The SqlServer datetime data type is used to hold timestamps and it is 64 bits long - http://msdn.microsoft.com/en-us/library/ms187819.aspx

I am looking for a sane way to work with it in C++, something in the boost library, probably?

Thanks.

EDIT

I would settle for being able to do these two operations:

EDIT2

Here is what I know until now. I have a table with a datetime column. When I select rows from it, I get this column back with the data type of DBTYPE_DBTIMESTAMP. According to http://msdn.microsoft.com/en-us/library/ms187819.aspx it should be an 8 byte value, however, I get back a 16 byte value, for instance:

00070015000c07db 00000000001f0007

I could not find any description of this format, but examining it reveals the following structure:

0007 0015 000c 07db 00000000 001f 0007
 ^    ^    ^    ^             ^    ^
 |    |    |    |             |    |
 |    |    |    |             |    +--- minutes (7)
 |    |    |    |             +----+--- seconds (31)
 |    |    |    +-------------+----+--- year    (2011)
 |    |    +----+-------------+----+--- month   (12)
 |    +----+----+-------------+----+--- day     (21)
 +----+----+----+-------------+----+--- hour    (7)

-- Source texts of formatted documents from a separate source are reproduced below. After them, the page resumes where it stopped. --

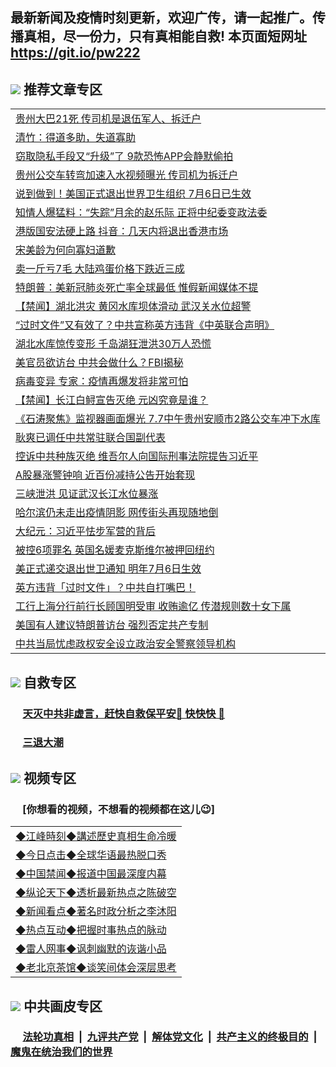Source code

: ## 最新新闻及疫情时刻更新，欢迎广传，请一起推广。传播真相，尽一份力，只有真相能自救! 本页面短网址 https://git.io/pw222

## <img src="https://img.icons8.com/cute-clipart/2x/circled-right.png"> 推荐文章专区

<Table>
<tr><td colspan="2" align="left"><a href="https://atqsogoj.xhuyd.press/?name=c1195450&key=encdeuyadochlaxz&from=pw2">贵州大巴21死 传司机是退伍军人、拆迁户</a></td></tr>
<tr><td colspan="2" align="left"><a href="https://atqsogoj.xhuyd.press/?name=c1195425&key=encdeuyadochlaxz&from=pw2">清竹：得道多助，失道寡助</a></td></tr>
<tr><td colspan="2" align="left"><a href="https://atqsogoj.xhuyd.press/?name=c1195470&key=encdeuyadochlaxz&from=pw2">窃取隐私手段又“升级”了 9款恐怖APP会静默偷拍</a></td></tr>
<tr><td colspan="2" align="left"><a href="https://atqsogoj.xhuyd.press/?name=c1195519&key=encdeuyadochlaxz&from=pw2">贵州公交车转弯加速入水视频曝光 传司机为拆迁户</a></td></tr>
<tr><td colspan="2" align="left"><a href="https://atqsogoj.xhuyd.press/?name=c1195491&key=encdeuyadochlaxz&from=pw2">说到做到！美国正式退出世界卫生组织 7月6日已生效</a></td></tr>
<tr><td colspan="2" align="left"><a href="https://atqsogoj.xhuyd.press/?name=c1195467&key=encdeuyadochlaxz&from=pw2">知情人爆猛料：“失踪”月余的赵乐际 正将中纪委变政法委</a></td></tr>
<tr><td colspan="2" align="left"><a href="https://atqsogoj.xhuyd.press/?name=c1195489&key=encdeuyadochlaxz&from=pw2">港版国安法硬上路 抖音：几天内将退出香港市场</a></td></tr>
<tr><td colspan="2" align="left"><a href="https://atqsogoj.xhuyd.press/?name=c1195510&key=encdeuyadochlaxz&from=pw2">宋美龄为何向寡妇道歉</a></td></tr>
<tr><td colspan="2" align="left"><a href="https://atqsogoj.xhuyd.press/?name=c1195512&key=encdeuyadochlaxz&from=pw2">卖一斤亏7毛 大陆鸡蛋价格下跌近三成</a></td></tr>
<tr><td colspan="2" align="left"><a href="https://atqsogoj.xhuyd.press/?name=c1195495&key=encdeuyadochlaxz&from=pw2">特朗普：美新冠肺炎死亡率全球最低 惟假新闻媒体不提</a></td></tr>
<tr><td colspan="2" align="left"><a href="https://atqsogoj.xhuyd.press/?name=c1195517&key=encdeuyadochlaxz&from=pw2">【禁闻】湖北洪灾 黄冈水库坝体滑动 武汉关水位超警</a></td></tr>
<tr><td colspan="2" align="left"><a href="https://atqsogoj.xhuyd.press/?name=c1195520&key=encdeuyadochlaxz&from=pw2">“过时文件”又有效了？中共宣称英方违背《中英联合声明》</a></td></tr>
<tr><td colspan="2" align="left"><a href="https://atqsogoj.xhuyd.press/?name=c1195468&key=encdeuyadochlaxz&from=pw2">湖北水库惊传变形 千岛湖狂泄洪30万人恐慌</a></td></tr>
<tr><td colspan="2" align="left"><a href="https://atqsogoj.xhuyd.press/?name=c1195498&key=encdeuyadochlaxz&from=pw2">美官员欲访台 中共会做什么？FBI揭秘</a></td></tr>
<tr><td colspan="2" align="left"><a href="https://atqsogoj.xhuyd.press/?name=c1195516&key=encdeuyadochlaxz&from=pw2">病毒变异 专家：疫情再爆发将非常可怕</a></td></tr>
<tr><td colspan="2" align="left"><a href="https://atqsogoj.xhuyd.press/?name=c1195481&key=encdeuyadochlaxz&from=pw2">【禁闻】长江白鲟宣告灭绝 元凶究竟是谁？</a></td></tr>
<tr><td colspan="2" align="left"><a href="https://atqsogoj.xhuyd.press/?name=c1195452&key=encdeuyadochlaxz&from=pw2">《石涛聚焦》监视器画面爆光 7.7中午贵州安顺市2路公交车冲下水库</a></td></tr>
<tr><td colspan="2" align="left"><a href="https://atqsogoj.xhuyd.press/?name=c1195511&key=encdeuyadochlaxz&from=pw2">耿爽已调任中共常驻联合国副代表</a></td></tr>
<tr><td colspan="2" align="left"><a href="https://atqsogoj.xhuyd.press/?name=c1195488&key=encdeuyadochlaxz&from=pw2">控诉中共种族灭绝 维吾尔人向国际刑事法院提告习近平</a></td></tr>
<tr><td colspan="2" align="left"><a href="https://atqsogoj.xhuyd.press/?name=c1195471&key=encdeuyadochlaxz&from=pw2">A股暴涨警钟响 近百份减持公告开始套现</a></td></tr>
<tr><td colspan="2" align="left"><a href="https://atqsogoj.xhuyd.press/?name=c1195503&key=encdeuyadochlaxz&from=pw2">三峡泄洪  见证武汉长江水位暴涨</a></td></tr>
<tr><td colspan="2" align="left"><a href="https://atqsogoj.xhuyd.press/?name=c1195504&key=encdeuyadochlaxz&from=pw2">哈尔滨仍未走出疫情阴影  网传街头再现随地倒</a></td></tr>
<tr><td colspan="2" align="left"><a href="https://atqsogoj.xhuyd.press/?name=c1195445&key=encdeuyadochlaxz&from=pw2">大纪元：习近平怯步军营的背后</a></td></tr>
<tr><td colspan="2" align="left"><a href="https://atqsogoj.xhuyd.press/?name=c1195494&key=encdeuyadochlaxz&from=pw2">被控6项罪名 英国名媛麦克斯维尔被押回纽约</a></td></tr>
<tr><td colspan="2" align="left"><a href="https://atqsogoj.xhuyd.press/?name=c1195515&key=encdeuyadochlaxz&from=pw2">美正式递交退出世卫通知 明年7月6日生效</a></td></tr>
<tr><td colspan="2" align="left"><a href="https://atqsogoj.xhuyd.press/?name=c1195430&key=encdeuyadochlaxz&from=pw2">英方违背「过时文件」？中共自打嘴巴！</a></td></tr>
<tr><td colspan="2" align="left"><a href="https://atqsogoj.xhuyd.press/?name=c1195493&key=encdeuyadochlaxz&from=pw2">工行上海分行前行长顾国明受审 收贿逾亿 传潜规则数十女下属</a></td></tr>
<tr><td colspan="2" align="left"><a href="https://atqsogoj.xhuyd.press/?name=c1195475&key=encdeuyadochlaxz&from=pw2">美国有人建议特朗普访台 强烈否定共产专制</a></td></tr>
<tr><td colspan="2" align="left"><a href="https://atqsogoj.xhuyd.press/?name=c1195428&key=encdeuyadochlaxz&from=pw2">中共当局忧虑政权安全设立政治安全警察领导机构</a></td></tr>
</Table>

## <img src="https://img.icons8.com/cute-clipart/2x/circled-right.png">  自救专区

 ### &nbsp;&nbsp;&nbsp;&nbsp; [天灭中共非虚言，赶快自救保平安🍎 快快快 📩](https://github.com/pwgy/td/blob/master/README.md)
 
 ### &nbsp;&nbsp;&nbsp;&nbsp; [三退大潮](https://is.gd/fCPoKo) 

## <img src="https://img.icons8.com/cute-clipart/2x/circled-right.png"> 视频专区
### &nbsp;&nbsp;&nbsp;&nbsp; [你想看的视频，不想看的视频都在这儿😉] <tr>
 <Table>
   <tr>
   <td colspan="2" align=left> 
<a href="https://kmyaoayewvhx.xhyte.press/oo.aspx?name=c922850&key=wybpblbewupvzpbn&from=gy22&tag=9877">◆江峰時刻◆講述歷史真相生命冷暖</a><br/>
    </td>
  </tr>
   <tr>
   <td colspan="2" align=left> 
<a href="https://kmyaoayewvhx.xhyte.press/oo.aspx?name=c816850&key=wybpblbewupvzpbn&from=gy22&tag=9877">◆今日点击◆全球华语最热脱口秀</a><br/>
    </td>
  </tr>
  <tr>
  <td colspan="2" align=left>
<a href="https://kmyaoayewvhx.xhyte.press/oo.aspx?name=c816860&key=wybpblbewupvzpbn&from=gy22&tag=99733110">◆中国禁闻◆报道中国最深度内幕</a><br/>
   </tr>
  <tr>
     <td colspan="2" align=left>
<a href="https://kmyaoayewvhx.xhyte.press/oo.aspx?name=c816855&key=wybpblbewupvzpbn&from=gy22&tag=997110">◆纵论天下◆透析最新热点之陈破空</a><br/>
   </tr>
   <tr>
      <td colspan="2" align=left>
<a href="https://kmyaoayewv4hx.xhyte.press/oo.aspx?name=c838308&key=wybpblbewupvzpbn&from=gy22&tag=9973110">◆新闻看点◆著名时政分析之李沐阳</a><br/>
   </tr>
   <tr>
     <td colspan="2" align=left>
<a href="https://kmy4aoayewvhx.xhyte.press/oo.aspx?name=c816852&key=wybpblbewupvzpbn&from=gy22&tag=9733110">◆热点互动◆把握时事热点的脉动</a><br/>
   </tr>
   <tr>
      <td colspan="2" align=left>
<a href="https://kmyaoaye4wvhx.xhyte.press/oo.aspx?name=c816694&key=wybpblbewupvzpbn&from=gy22&tag=93310">◆雷人网事◆讽刺幽默的诙谐小品</a><br/>
   </tr>
   <tr>
    <td colspan="2" align=left>
<a href="https://kmyao4ayewvhx.xhyte.press/oo.aspx?name=c816650&key=wybpblbewupvzpbn&from=gy22&tag=9973110">◆老北京茶馆◆谈笑间体会深层思考</a><br/>
   </tr>
</Table>
 
## <img src="https://img.icons8.com/cute-clipart/2x/circled-right.png"> 中共画皮专区


 ### &nbsp;&nbsp;&nbsp;&nbsp; [法轮功真相](https://github.com/begood0513/basic/blob/master/README.md) &nbsp;|&nbsp; [九评共产党](https://github.com/begood0513/9ping.md/blob/master/README.md) &nbsp;|&nbsp; [解体党文化](https://github.com/begood0513/jtdwh.md/blob/master/README.md)   &nbsp;|&nbsp; [共产主义的终极目的](https://github.com/begood0513/gczydzjmd.md/blob/master/README.md) &nbsp;|&nbsp; [魔鬼在统治我们的世界](https://github.com/begood0513/gczydzjmd.md/blob/master/README.md) 

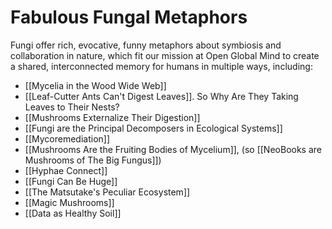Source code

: # Fabulous Fungal Metaphors 

Fungi offer rich, evocative, funny metaphors about symbiosis and collaboration in nature, which fit our mission at Open Global Mind to create a shared, interconnected memory for humans in multiple ways, including:

- [[Mycelia in the Wood Wide Web]]
- [[Leaf-Cutter Ants Can't Digest Leaves]]. So Why Are They Taking Leaves to Their Nests?
- [[Mushrooms Externalize Their Digestion]]
- [[Fungi are the Principal Decomposers in Ecological Systems]]
- [[Mycoremediation]]
- [[Mushrooms Are the Fruiting Bodies of Mycelium]], (so [[NeoBooks are Mushrooms of The Big Fungus]])
- [[Hyphae Connect]]
- [[Fungi Can Be Huge]]
- [[The Matsutake's Peculiar Ecosystem]]
- [[Magic Mushrooms]]
- [[Data as Healthy Soil]]
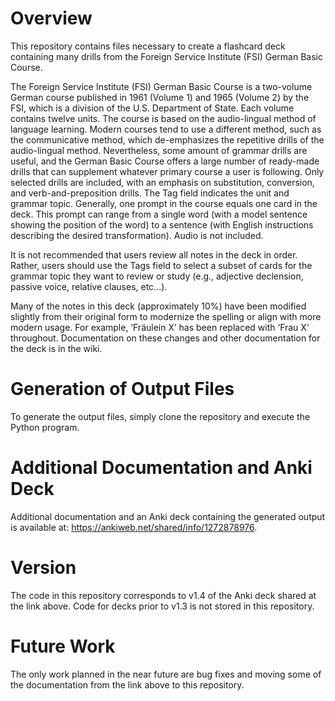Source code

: # Overview

This repository contains files necessary to create a flashcard deck
containing many drills from the Foreign Service Institute (FSI) German
Basic Course.

The Foreign Service Institute (FSI) German Basic Course is a two-volume
German course published in 1961 (Volume 1) and 1965 (Volume 2) by the FSI,
which is a division of the U.S. Department of State. Each volume contains
twelve units. The course is based on the audio-lingual method of language
learning. Modern courses tend to use a different method, such as the
communicative method, which de-emphasizes the repetitive drills of the
audio-lingual method. Nevertheless, some amount of grammar drills are
useful, and the German Basic Course offers a large number of ready-made
drills that can supplement whatever primary course a user is following.
Only selected drills are included, with an emphasis on substitution,
conversion, and verb-and-preposition drills. The Tag field indicates the
unit and grammar topic. Generally, one prompt in the course equals one
card in the deck. This prompt can range from a single word (with a model
sentence showing the position of the word) to a sentence (with English
instructions describing the desired transformation). Audio is not included. 

It is not recommended that users review all notes in the deck in order.
Rather, users should use the Tags field to select a subset of cards for the
grammar topic they want to review or study (e.g., adjective declension,
passive voice, relative clauses, etc...).

Many of the notes in this deck (approximately 10%) have been modified
slightly from their original form to modernize the spelling or align with
more modern usage. For example, ‘Fräulein X’ has been replaced with ‘Frau X’
throughout. Documentation on these changes and other documentation for the
deck is in the wiki.

# Generation of Output Files

To generate the output files, simply clone the repository and execute the
Python program.

# Additional Documentation and Anki Deck

Additional documentation and an Anki deck containing the generated output
is available at: https://ankiweb.net/shared/info/1272878976.

# Version

The code in this repository corresponds to v1.4 of the Anki deck shared
at the link above. Code for decks prior to v1.3 is not stored in this
repository.

# Future Work

The only work planned in the near future are bug fixes and moving some of
the documentation from the link above to this repository.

Which corresponds to 2011-12-21 07:07:31. So, this appears to be easy, but where is the documentation? Are DBTYPE_DBTIMESTAMP values always reported in this format? Is it SqlSever CE specific or whether the Express and other flavours work the same? Can it contain milliseconds?

BTW, I am using OLEDB to access the database.

Upvotes: 2

Views: 1240

Answers (1)

chris
chris

Reputation: 565

Why don't you handle the thing on the side of the sql-server?

You could write a view, which gives you the DBTYPE_DBTIMESTAMP as datetime or varchar back. You could just define, which format you want.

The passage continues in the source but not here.